+++ Materials provided +++
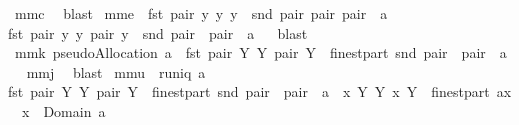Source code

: \begin{isabellebody}
%
\isadelimproof
%
\endisadelimproof
%
\isatagproof
{}\isamarkupfalse%
\ mm{}{}c\ \isamarkupfalse%
\ blast%
\endisatagproof
{\isafoldproof}%
%
\isadelimproof
\isanewline
%
\endisadelimproof
{}\isamarkupfalse%
\ mm{}{}e{\isacharcolon}\ {\isachardoublequoteopen}{\isasymUnion}\ {\isacharbraceleft}{\isacharbraceleft}{\isacharparenleft}fst\ pair{\isacharcomma}\ {\isacharbraceleft}y{\isacharbraceright}{\isacharparenright}{\isacharbar}\ y{\isachardot}\ y\ {\isasymin}\ snd\ pair{\isacharbraceright}{\isacharbar}\ pair{\isachardot}\ pair\ {\isasymin}\ a{\isacharbraceright}{\isacharequal}\isanewline
{\isacharbraceleft}{\isacharparenleft}fst\ pair{\isacharcomma}\ {\isacharbraceleft}y{\isacharbraceright}{\isacharparenright}{\isacharbar}\ y\ pair{\isachardot}\ y\ {\isasymin}\ snd\ pair\ {\isacharampersand}\ pair\ {\isasymin}\ a{\isacharbraceright}{\isachardoublequoteclose}%
\isadelimproof
\ %
\endisadelimproof
%
\isatagproof
{}\isamarkupfalse%
\ blast%
\endisatagproof
{\isafoldproof}%
%
\isadelimproof
%
\endisadelimproof
\isanewline
\isanewline
{}\isamarkupfalse%
\ mm{}{}k{\isacharcolon}\ {\isachardoublequoteopen}pseudoAllocation\ a\ {\isacharequal}\ {\isacharbraceleft}{\isacharparenleft}fst\ pair{\isacharcomma}\ Y{\isacharparenright}{\isacharbar}\ Y\ pair{\isachardot}\ Y\ {\isasymin}\ finestpart\ {\isacharparenleft}snd\ pair{\isacharparenright}\ {\isacharampersand}\ pair\ {\isasymin}\ a{\isacharbraceright}{\isachardoublequoteclose}\ \isanewline
%
\isadelimproof
%
\endisadelimproof
%
\isatagproof
{}\isamarkupfalse%
\ mm{}{}j\ \isamarkupfalse%
\ blast%
\endisatagproof
{\isafoldproof}%
%
\isadelimproof
\isanewline
%
\endisadelimproof
\isanewline
{}\isamarkupfalse%
\ mm{}{}u{\isacharcolon}\ \ {\isachardoublequoteopen}runiq\ a{\isachardoublequoteclose}\ \ \isanewline
{\isachardoublequoteopen}{\isacharbraceleft}{\isacharparenleft}fst\ pair{\isacharcomma}\ Y{\isacharparenright}{\isacharbar}\ Y\ pair{\isachardot}\ Y\ {\isasymin}\ finestpart\ {\isacharparenleft}snd\ pair{\isacharparenright}\ {\isacharampersand}\ pair\ {\isasymin}\ a{\isacharbraceright}\ {\isacharequal}\ {\isacharbraceleft}{\isacharparenleft}x{\isacharcomma}\ Y{\isacharparenright}{\isacharbar}\ Y\ x{\isachardot}\ Y\ {\isasymin}\ finestpart\ {\isacharparenleft}a{\isacharcomma}{\isacharcomma}x{\isacharparenright}\ {\isacharampersand}\ x\ {\isasymin}\ Domain\ a{\isacharbraceright}{\isachardoublequoteclose}\isanewline

\end{isabellebody}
+++
All of the material above is to be copied exactly, except for its images.

■ Exercise answer ■
Source code

: \begin{isabellebody}
%
\isadelimproof
%
\endisadelimproof
%
\isatagproof
{}\isamarkupfalse%
\ mm{}{}c\ \isamarkupfalse%
\ blast%
\endisatagproof
{\isafoldproof}%
%
\isadelimproof
\isanewline
%
\endisadelimproof
{}\isamarkupfalse%
\ mm{}{}e{\isacharcolon}\ {\isachardoublequoteopen}{\isasymUnion}\ {\isacharbraceleft}{\isacharbraceleft}{\isacharparenleft}fst\ pair{\isacharcomma}\ {\isacharbraceleft}y{\isacharbraceright}{\isacharparenright}{\isacharbar}\ y{\isachardot}\ y\ {\isasymin}\ snd\ pair{\isacharbraceright}{\isacharbar}\ pair{\isachardot}\ pair\ {\isasymin}\ a{\isacharbraceright}{\isacharequal}\isanewline
{\isacharbraceleft}{\isacharparenleft}fst\ pair{\isacharcomma}\ {\isacharbraceleft}y{\isacharbraceright}{\isacharparenright}{\isacharbar}\ y\ pair{\isachardot}\ y\ {\isasymin}\ snd\ pair\ {\isacharampersand}\ pair\ {\isasymin}\ a{\isacharbraceright}{\isachardoublequoteclose}%
\isadelimproof
\ %
\endisadelimproof
%
\isatagproof
{}\isamarkupfalse%
\ blast%
\endisatagproof
{\isafoldproof}%
%
\isadelimproof
%
\endisadelimproof
\isanewline
\isanewline
{}\isamarkupfalse%
\ mm{}{}k{\isacharcolon}\ {\isachardoublequoteopen}pseudoAllocation\ a\ {\isacharequal}\ {\isacharbraceleft}{\isacharparenleft}fst\ pair{\isacharcomma}\ Y{\isacharparenright}{\isacharbar}\ Y\ pair{\isachardot}\ Y\ {\isasymin}\ finestpart\ {\isacharparenleft}snd\ pair{\isacharparenright}\ {\isacharampersand}\ pair\ {\isasymin}\ a{\isacharbraceright}{\isachardoublequoteclose}\ \isanewline
%
\isadelimproof
%
\endisadelimproof
%
\isatagproof
{}\isamarkupfalse%
\ mm{}{}j\ \isamarkupfalse%
\ blast%
\endisatagproof
{\isafoldproof}%
%
\isadelimproof
\isanewline
%
\endisadelimproof
\isanewline
{}\isamarkupfalse%
\ mm{}{}u{\isacharcolon}\ \ {\isachardoublequoteopen}runiq\ a{\isachardoublequoteclose}\ \ \isanewline
{\isachardoublequoteopen}{\isacharbraceleft}{\isacharparenleft}fst\ pair{\isacharcomma}\ Y{\isacharparenright}{\isacharbar}\ Y\ pair{\isachardot}\ Y\ {\isasymin}\ finestpart\ {\isacharparenleft}snd\ pair{\isacharparenright}\ {\isacharampersand}\ pair\ {\isasymin}\ a{\isacharbraceright}\ {\isacharequal}\ {\isacharbraceleft}{\isacharparenleft}x{\isacharcomma}\ Y{\isacharparenright}{\isacharbar}\ Y\ x{\isachardot}\ Y\ {\isasymin}\ finestpart\ {\isacharparenleft}a{\isacharcomma}{\isacharcomma}x{\isacharparenright}\ {\isacharampersand}\ x\ {\isasymin}\ Domain\ a{\isacharbraceright}{\isachardoublequoteclose}\isanewline

\end{isabellebody}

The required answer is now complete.